** Records provided follows **

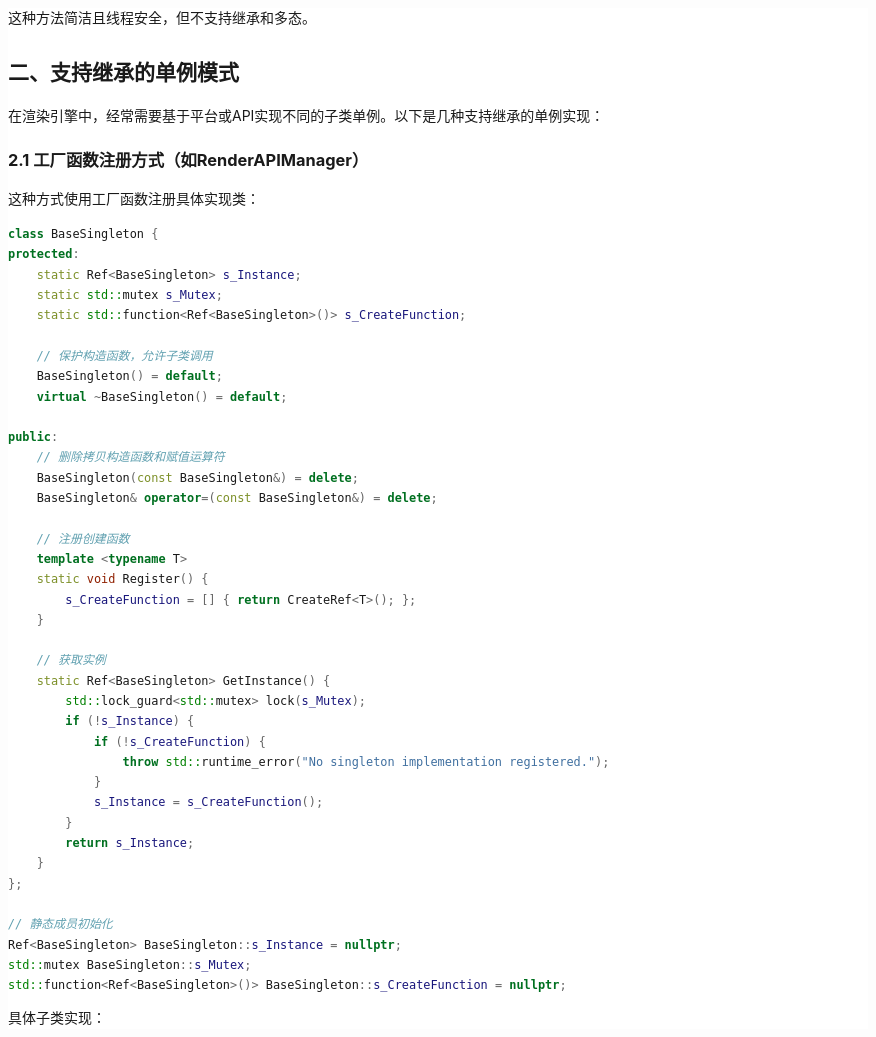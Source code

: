 这种方法简洁且线程安全，但不支持继承和多态。

## 二、支持继承的单例模式

在渲染引擎中，经常需要基于平台或API实现不同的子类单例。以下是几种支持继承的单例实现：

### 2.1 工厂函数注册方式（如RenderAPIManager）

这种方式使用工厂函数注册具体实现类：

```cpp
class BaseSingleton {
protected:
    static Ref<BaseSingleton> s_Instance;
    static std::mutex s_Mutex;
    static std::function<Ref<BaseSingleton>()> s_CreateFunction;

    // 保护构造函数，允许子类调用
    BaseSingleton() = default;
    virtual ~BaseSingleton() = default;

public:
    // 删除拷贝构造函数和赋值运算符
    BaseSingleton(const BaseSingleton&) = delete;
    BaseSingleton& operator=(const BaseSingleton&) = delete;

    // 注册创建函数
    template <typename T>
    static void Register() {
        s_CreateFunction = [] { return CreateRef<T>(); };
    }

    // 获取实例
    static Ref<BaseSingleton> GetInstance() {
        std::lock_guard<std::mutex> lock(s_Mutex);
        if (!s_Instance) {
            if (!s_CreateFunction) {
                throw std::runtime_error("No singleton implementation registered.");
            }
            s_Instance = s_CreateFunction();
        }
        return s_Instance;
    }
};

// 静态成员初始化
Ref<BaseSingleton> BaseSingleton::s_Instance = nullptr;
std::mutex BaseSingleton::s_Mutex;
std::function<Ref<BaseSingleton>()> BaseSingleton::s_CreateFunction = nullptr;
```

具体子类实现：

** End of Records provided **

Strip out the pictures and quote the remaining data word for word.

Source code

: 这种方法简洁且线程安全，但不支持继承和多态。

## 二、支持继承的单例模式

在渲染引擎中，经常需要基于平台或API实现不同的子类单例。以下是几种支持继承的单例实现：

### 2.1 工厂函数注册方式（如RenderAPIManager）

这种方式使用工厂函数注册具体实现类：

```cpp
class BaseSingleton {
protected:
    static Ref<BaseSingleton> s_Instance;
    static std::mutex s_Mutex;
    static std::function<Ref<BaseSingleton>()> s_CreateFunction;

    // 保护构造函数，允许子类调用
    BaseSingleton() = default;
    virtual ~BaseSingleton() = default;

public:
    // 删除拷贝构造函数和赋值运算符
    BaseSingleton(const BaseSingleton&) = delete;
    BaseSingleton& operator=(const BaseSingleton&) = delete;

    // 注册创建函数
    template <typename T>
    static void Register() {
        s_CreateFunction = [] { return CreateRef<T>(); };
    }

    // 获取实例
    static Ref<BaseSingleton> GetInstance() {
        std::lock_guard<std::mutex> lock(s_Mutex);
        if (!s_Instance) {
            if (!s_CreateFunction) {
                throw std::runtime_error("No singleton implementation registered.");
            }
            s_Instance = s_CreateFunction();
        }
        return s_Instance;
    }
};

// 静态成员初始化
Ref<BaseSingleton> BaseSingleton::s_Instance = nullptr;
std::mutex BaseSingleton::s_Mutex;
std::function<Ref<BaseSingleton>()> BaseSingleton::s_CreateFunction = nullptr;
```

具体子类实现：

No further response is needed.